Those costs vary by year with changes in the Company’s gas and coal fuel costs, surplus power
sales, power purchases, and associated transmission. The Company defers the difference between
actual NPC and base NPC into a balancing account for later disposition at the end of the yearly
deferral period. The ECAM allows the Company to credit or collect the difference between actual
NPC and base NPC through a decrease or increase in customer rates.
In addition to the NPC difference, the ECAM includes: (1) the Load Change Adjustment
Revenues (“LCAR”); (2) an adjustment for coal stripping costs under Emerging Issues Task Force
(“EITF”) 04-06; (3) a true-up of 100% of the incremental Renewable Energy Credit (“REC”)
revenues; (4) Production Tax Credits (“PTC”); (5) the Lake Side 2 generation resource adder; (6)
a resource tracking mechanism (“RTM”); and (6) the reasonable energy price (“REP”), as defined
in the 2020 Protocol, qualified facility (“QF”) and energy imbalance market (“EIM”) body of state
regulators (“BOSR”) costs.
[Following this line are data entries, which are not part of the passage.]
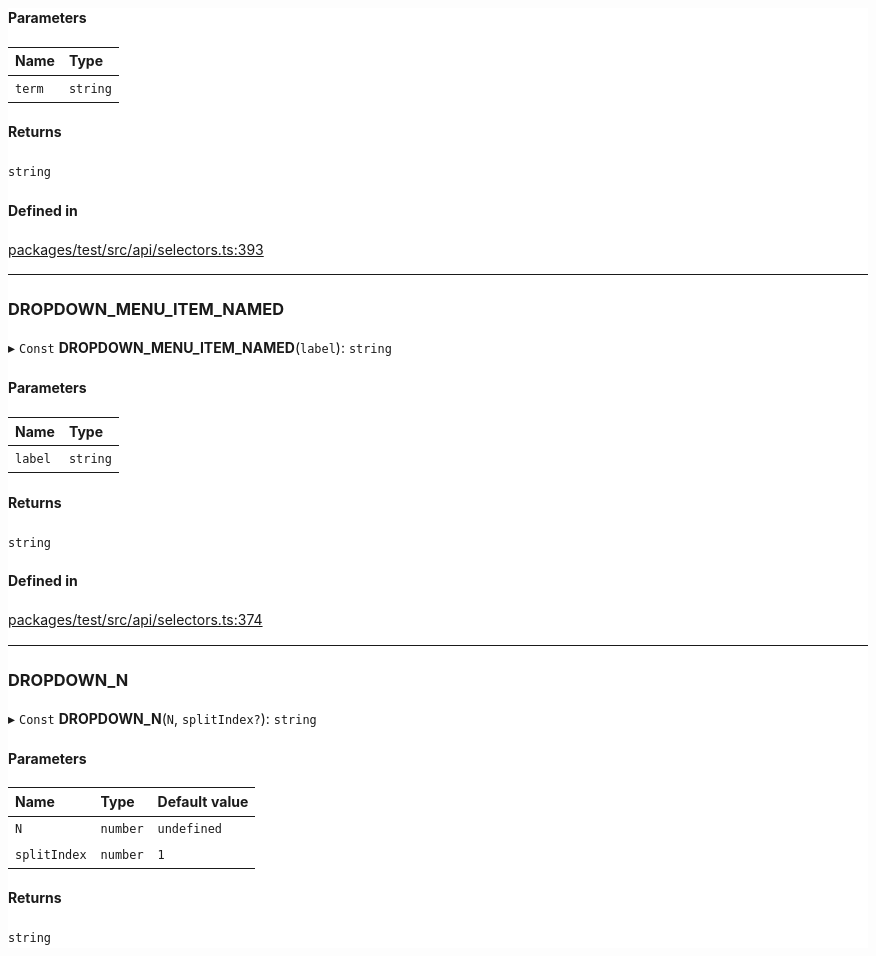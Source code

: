 #### Parameters

| Name   | Type     |
| :----- | :------- |
| `term` | `string` |

#### Returns

`string`

#### Defined in

[packages/test/src/api/selectors.ts:393](https://github.com/mra-ruiz/kui/blob/a3b5e3edf/packages/test/src/api/selectors.ts#L393)

---

### DROPDOWN_MENU_ITEM_NAMED

▸ `Const` **DROPDOWN_MENU_ITEM_NAMED**(`label`): `string`

#### Parameters

| Name    | Type     |
| :------ | :------- |
| `label` | `string` |

#### Returns

`string`

#### Defined in

[packages/test/src/api/selectors.ts:374](https://github.com/mra-ruiz/kui/blob/a3b5e3edf/packages/test/src/api/selectors.ts#L374)

---

### DROPDOWN_N

▸ `Const` **DROPDOWN_N**(`N`, `splitIndex?`): `string`

#### Parameters

| Name         | Type     | Default value |
| :----------- | :------- | :------------ |
| `N`          | `number` | `undefined`   |
| `splitIndex` | `number` | `1`           |

#### Returns

`string`
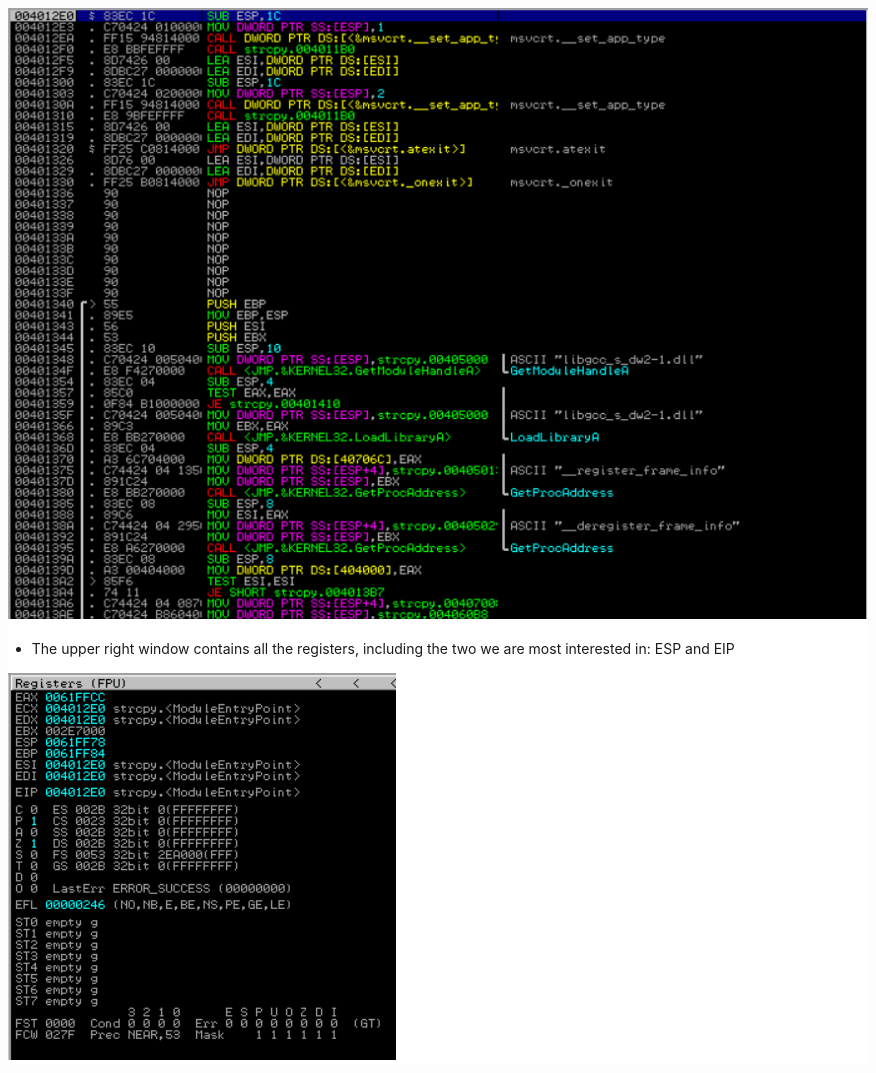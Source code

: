 ![](./img/Chapter10/8.png)

- The upper right window contains all the registers, including the two we are most interested in: ESP and EIP

![](./img/Chapter10/9.png)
The ECAM also includes a “90/10 sharing band” in which customers
pay/receive 90% of the increase/decrease in the difference between actual NPC and base NPC,
LCAR, and the EITF 04-06 coal stripping costs; and the Company incurs/retains the remaining
10%.
COMMENTS
Commission Staff (“Staff”); the Company; and PIIC submitted comments.
A. Staff Comments
With respect to the ECAM calculation, Staff reviewed the Company’s external audit
reports, journal entries, invoices, contracts, and bills to customers. Staff also reviewed the
Company’s adjustment to actual costs, and the Company’s hedge contracts and policies. Staff
believed they reasonably safeguarded price and fuel stability. Staff also reviewed the transactions
and invoices for the EIM revenues, and the calculations of the RTM adjustment included in the
ECAM. Staff noted that the Company included three new items in this ECAM. The Company
included the REP, BOSR and the Western Resource Adequacy Program (“WRAP”) funding. Staff
believed that because the BOSR and WRAP funding were not net power cost items, those costs
should not be included in the ECAM. Staff believed that removal of the BOSR and WRAP funding
would reduce the ECAM deferral by approximately $15,000, and that the change would require
only a minor adjustment to the Schedule 94 rates.
ORDER NO. 35419 3
With respect to the rate adjustment, Staff verified that the rates in the Company’s proposed
Schedule 94, Energy Cost Adjustment, were calculated using the methodology approved in Order
No. 33440. However, Staff noted that with the changes in the deferral balances proposed by Staff,
the rates would be lower than what the Company proposed. Staff explained that the Company’s
proposed rates in Schedule 94 were voltage-level specific: 0.733 cents per kWh for secondary
service; 0.720 cents per kWh for primary service; and 0.696 cents per kWh for transmission
service. Staff’s proposed rates were 0.733 cents per kWh for secondary service; 0.719 cents per
kWh for primary service; and 0.695 cents per kWh for transmission service. Staff noted that both
the Company’s and Staff’s proposed revision to Schedule 94 increased Company revenue by
approximately 3.9%. However, Staff believed that revenue increases to specific classes would vary
because of differences in rate design among the classes. Staff concluded that the overall revenue
increase for residential Schedule 1 customers was 3.3%, and a typical residential customer using
an average of 783 kWh per month would still pay $2.97 more per month under Staff’s proposed
rates.
Staff recommended that the Commission: (1) approve the ECAM deferral balance without
the BOSR and WRAP expenses; (2) approve the rates in Attachment A to Staff’s comments, as
provided by Staff’s adjusted calculations; and (3); order the Company to provide revised tariffs for
the proposed rates.
B. PIIC Comments
PIIC commented on three issues: (1) a Utah customer’s load adjustment; (2) Navajo Tribal
Utility Authority (“NTUA”) partial requirements load; and (3) Lake Side II Outages.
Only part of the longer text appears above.